PROBLEM DETAILS: Report every line from the following entries that contains the string "usernameField".

DATA:
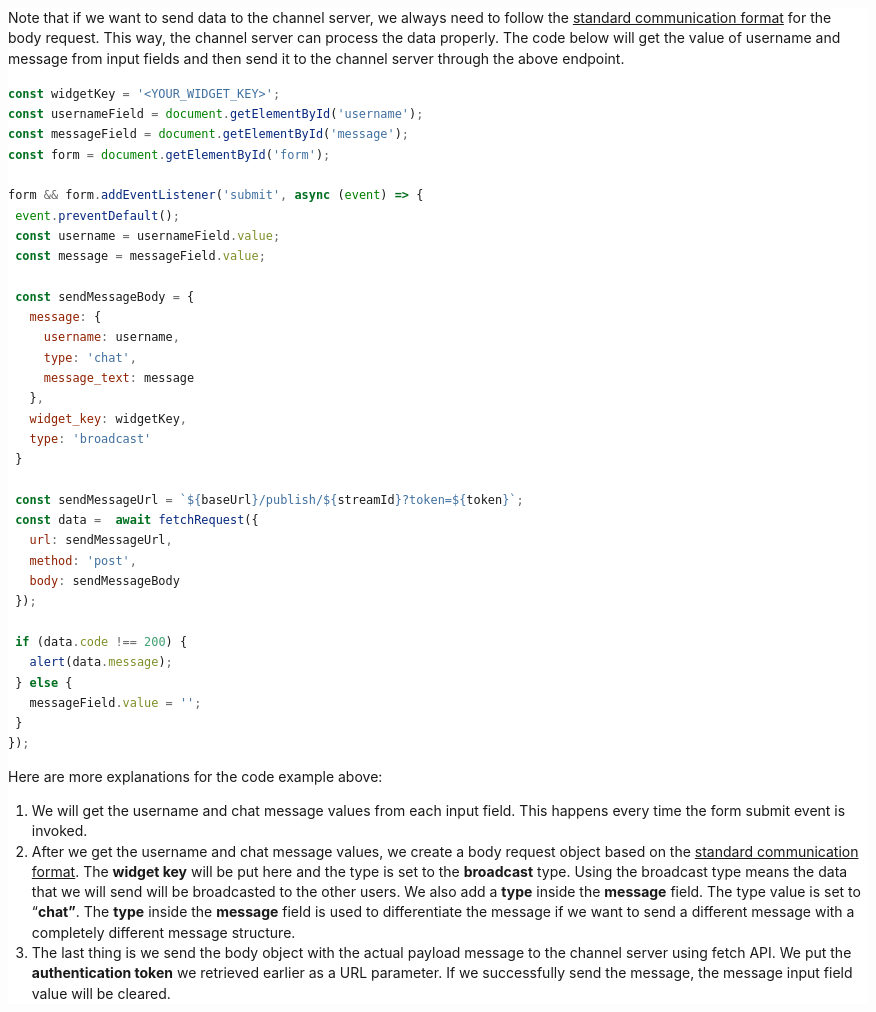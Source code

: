 Note that if we want to send data to the channel server, we always need to follow the [standard communication format](/docs/real-time-widget-api/communication-scheme-and-formatting/) for the body request. This way, the channel server can process the data properly. The code below will get the value of username and message from input fields and then send it to the channel server through the above endpoint.

```js
const widgetKey = '<YOUR_WIDGET_KEY>';
const usernameField = document.getElementById('username');
const messageField = document.getElementById('message');
const form = document.getElementById('form');

form && form.addEventListener('submit', async (event) => {
 event.preventDefault();
 const username = usernameField.value;
 const message = messageField.value;

 const sendMessageBody = {
   message: {
     username: username,
     type: 'chat',
     message_text: message
   },
   widget_key: widgetKey,
   type: 'broadcast'
 }

 const sendMessageUrl = `${baseUrl}/publish/${streamId}?token=${token}`;
 const data =  await fetchRequest({
   url: sendMessageUrl,
   method: 'post',
   body: sendMessageBody
 });

 if (data.code !== 200) {
   alert(data.message);
 } else {
   messageField.value = '';
 }
});
```

Here are more explanations for the code example above:
1. We will get the username and chat message values from each input field. This happens every time the form submit event is invoked.
2. After we get the username and chat message values, we create a body request object based on the [standard communication format](/docs/real-time-widget-api/communication-scheme-and-formatting/). The **widget key** will be put here and the type is set to the **broadcast** type. Using the broadcast type means the data that we will send will be broadcasted to the other users. We also add a **type** inside the **message** field. The type value is set to “**chat”**. The **type** inside the **message** field is used to differentiate the message if we want to send a different message with a completely different message structure.
3. The last thing is we send the body object with the actual payload message to the channel server using fetch API. We put the **authentication token** we retrieved earlier as a URL parameter. If we successfully send the message, the message input field value will be cleared.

EXERCISE RESPONSE:
const usernameField = document.getElementById('username');
 const username = usernameField.value;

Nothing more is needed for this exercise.